Forest Service firefighter David Ruhl, 38, was in a vehicle in the Modoc National Forest and would have been scouting for ways to suppress the fire when crews lost contact with him Thursday evening, Forest Service spokesman Ken Sandusky said.
Officials said they couldn’t immediately say whether Ruhl had time to let others know by radio that he was in trouble, or whether flames overtook him too fast to call for help. His body was recovered Friday.
An investigation has begun to determine exactly what happened and whether there are any lessons to be learned from Ruhl’s death, Forest Service spokeswoman Heather Noel said.
“We owe that not only to the family and to the friends and to the employees that worked with Dave, but we also owe it to the agency and the rest of the firefighters, so that whatever did happen won’t be repeated if possible,” she said.
Ruhl lived in Rapid City, South Dakota, with his wife and two children, who are devastated, said Scott Jacobson, Ruhl’s co-worker and a spokesman for the Black Hills National Forest in South Dakota.
“He was a great husband, a great father and a great employee,” Jacobson said. “He was loved by everybody.”
Jacobson said Ruhl had been on temporary assignment since June in California, where he was an assistant fire management officer for the Big Valley Ranger District of the Modoc National Forest.
He wanted to broaden his firefighting experience and improve his skills because he was so passionate about his job, Jacobson said.
“He was just always eager to get out and about and work with people,” he said. “It says a lot about the kind of guy he was that he took time away from his family to do that.”
He said co-workers liked Ruhl for his easygoing and humble manner, and for always being there when one of them needed help.
By Saturday, the blaze about 100 miles south of the Oregon border had burned nearly 3 square miles and was 5 percent contained.
Erratic winds were challenging fire-containment efforts and moving the fire in all directions. Gusty winds were expected Saturday evening, when lightning also was forecast, the Forest Service said.

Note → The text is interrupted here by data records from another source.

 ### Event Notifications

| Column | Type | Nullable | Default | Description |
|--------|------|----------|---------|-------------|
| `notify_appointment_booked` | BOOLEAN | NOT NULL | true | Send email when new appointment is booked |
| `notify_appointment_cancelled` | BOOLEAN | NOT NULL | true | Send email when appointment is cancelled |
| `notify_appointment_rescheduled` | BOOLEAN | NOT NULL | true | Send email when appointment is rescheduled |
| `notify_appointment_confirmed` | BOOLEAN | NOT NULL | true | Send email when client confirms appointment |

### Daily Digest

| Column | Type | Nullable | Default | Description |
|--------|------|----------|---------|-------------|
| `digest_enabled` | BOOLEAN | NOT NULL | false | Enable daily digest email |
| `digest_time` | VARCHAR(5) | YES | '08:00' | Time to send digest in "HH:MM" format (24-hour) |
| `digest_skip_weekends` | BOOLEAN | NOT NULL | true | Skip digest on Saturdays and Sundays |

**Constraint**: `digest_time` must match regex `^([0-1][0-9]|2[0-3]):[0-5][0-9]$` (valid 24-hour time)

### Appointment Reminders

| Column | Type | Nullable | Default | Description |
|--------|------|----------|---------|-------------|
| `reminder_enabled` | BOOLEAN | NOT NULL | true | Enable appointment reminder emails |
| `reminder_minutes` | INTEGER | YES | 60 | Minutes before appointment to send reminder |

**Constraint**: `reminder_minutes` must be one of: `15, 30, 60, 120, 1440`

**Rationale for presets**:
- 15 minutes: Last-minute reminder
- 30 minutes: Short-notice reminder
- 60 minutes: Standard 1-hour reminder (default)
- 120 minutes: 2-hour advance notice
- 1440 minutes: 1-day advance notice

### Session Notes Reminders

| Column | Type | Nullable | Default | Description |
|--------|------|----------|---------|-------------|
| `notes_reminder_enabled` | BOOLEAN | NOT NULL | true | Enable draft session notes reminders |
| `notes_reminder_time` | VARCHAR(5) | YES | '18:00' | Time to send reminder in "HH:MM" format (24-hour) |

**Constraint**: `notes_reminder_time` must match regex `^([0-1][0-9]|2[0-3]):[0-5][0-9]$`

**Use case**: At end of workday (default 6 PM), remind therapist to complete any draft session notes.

Ruhl grew up in Wisconsin and previously worked for the U.S. Coast Guard and as a correctional officer. He joined the Forest Service in 2001 and had been with Black Hills National Forest since 2011, Jacobson said.

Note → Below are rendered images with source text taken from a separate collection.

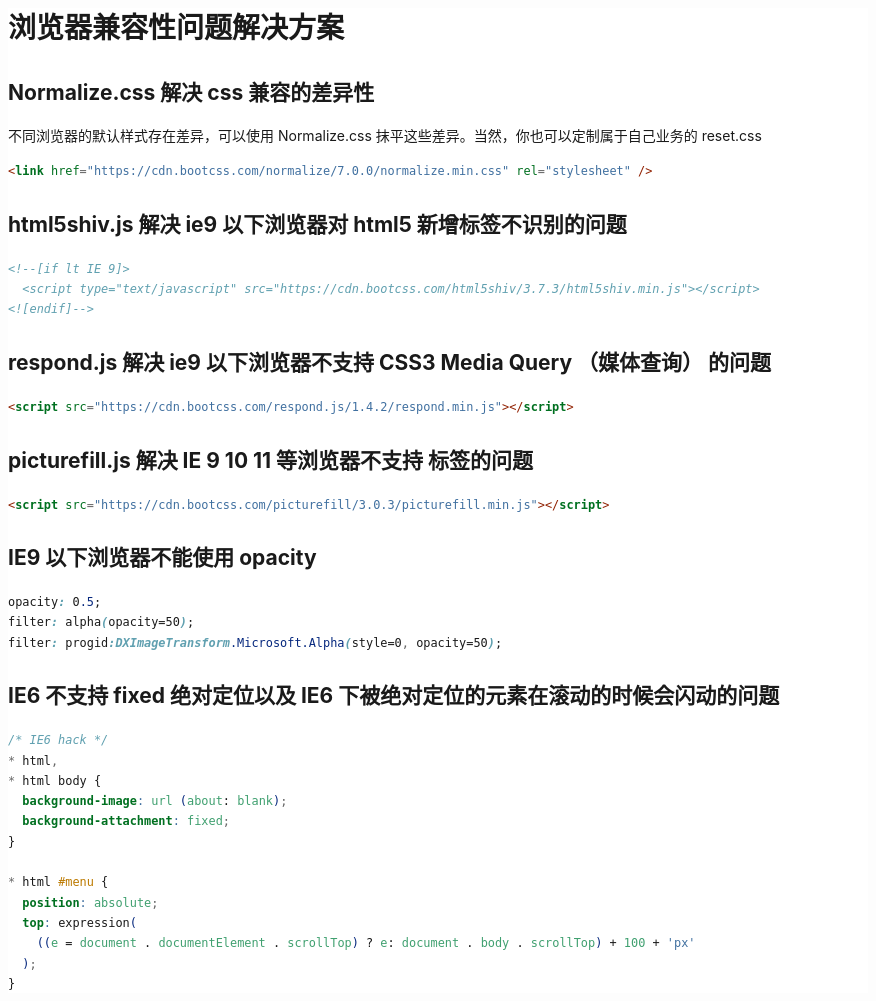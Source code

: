 # 浏览器兼容性问题解决方案

## Normalize.css 解决 css 兼容的差异性

不同浏览器的默认样式存在差异，可以使用 Normalize.css 抹平这些差异。当然，你也可以定制属于自己业务的 reset.css

```html
<link href="https://cdn.bootcss.com/normalize/7.0.0/normalize.min.css" rel="stylesheet" />
```

## html5shiv.js 解决 ie9 以下浏览器对 html5 新增标签不识别的问题

```html
<!--[if lt IE 9]>
  <script type="text/javascript" src="https://cdn.bootcss.com/html5shiv/3.7.3/html5shiv.min.js"></script>
<![endif]-->
```

## respond.js 解决 ie9 以下浏览器不支持 CSS3 Media Query （媒体查询） 的问题

```html
<script src="https://cdn.bootcss.com/respond.js/1.4.2/respond.min.js"></script>
```

## picturefill.js 解决 IE 9 10 11 等浏览器不支持 标签的问题

```html
<script src="https://cdn.bootcss.com/picturefill/3.0.3/picturefill.min.js"></script>
```

## IE9 以下浏览器不能使用 opacity

```css
opacity: 0.5;
filter: alpha(opacity=50);
filter: progid:DXImageTransform.Microsoft.Alpha(style=0, opacity=50);
```

## IE6 不支持 fixed 绝对定位以及 IE6 下被绝对定位的元素在滚动的时候会闪动的问题

```css
/* IE6 hack */
* html,
* html body {
  background-image: url (about: blank);
  background-attachment: fixed;
}

* html #menu {
  position: absolute;
  top: expression(
    ((e = document . documentElement . scrollTop) ? e: document . body . scrollTop) + 100 + 'px'
  );
}
```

Ruhl was the engine captain for Black Hills’ Mystic Ranger District, where he supervised a crew responsible for sizing up and suppressing new wildfires. He also oversaw crews as they contained prescribed burns intentionally set to control forest and prairie growth.
Black Hills National Forest supervisor Craig Bobzien said Ruhl was admired by his peers and cared deeply about his work.
“He was so highly respected, I think the kind of person that people just wanted to be around,” Bobzien said, his voice breaking.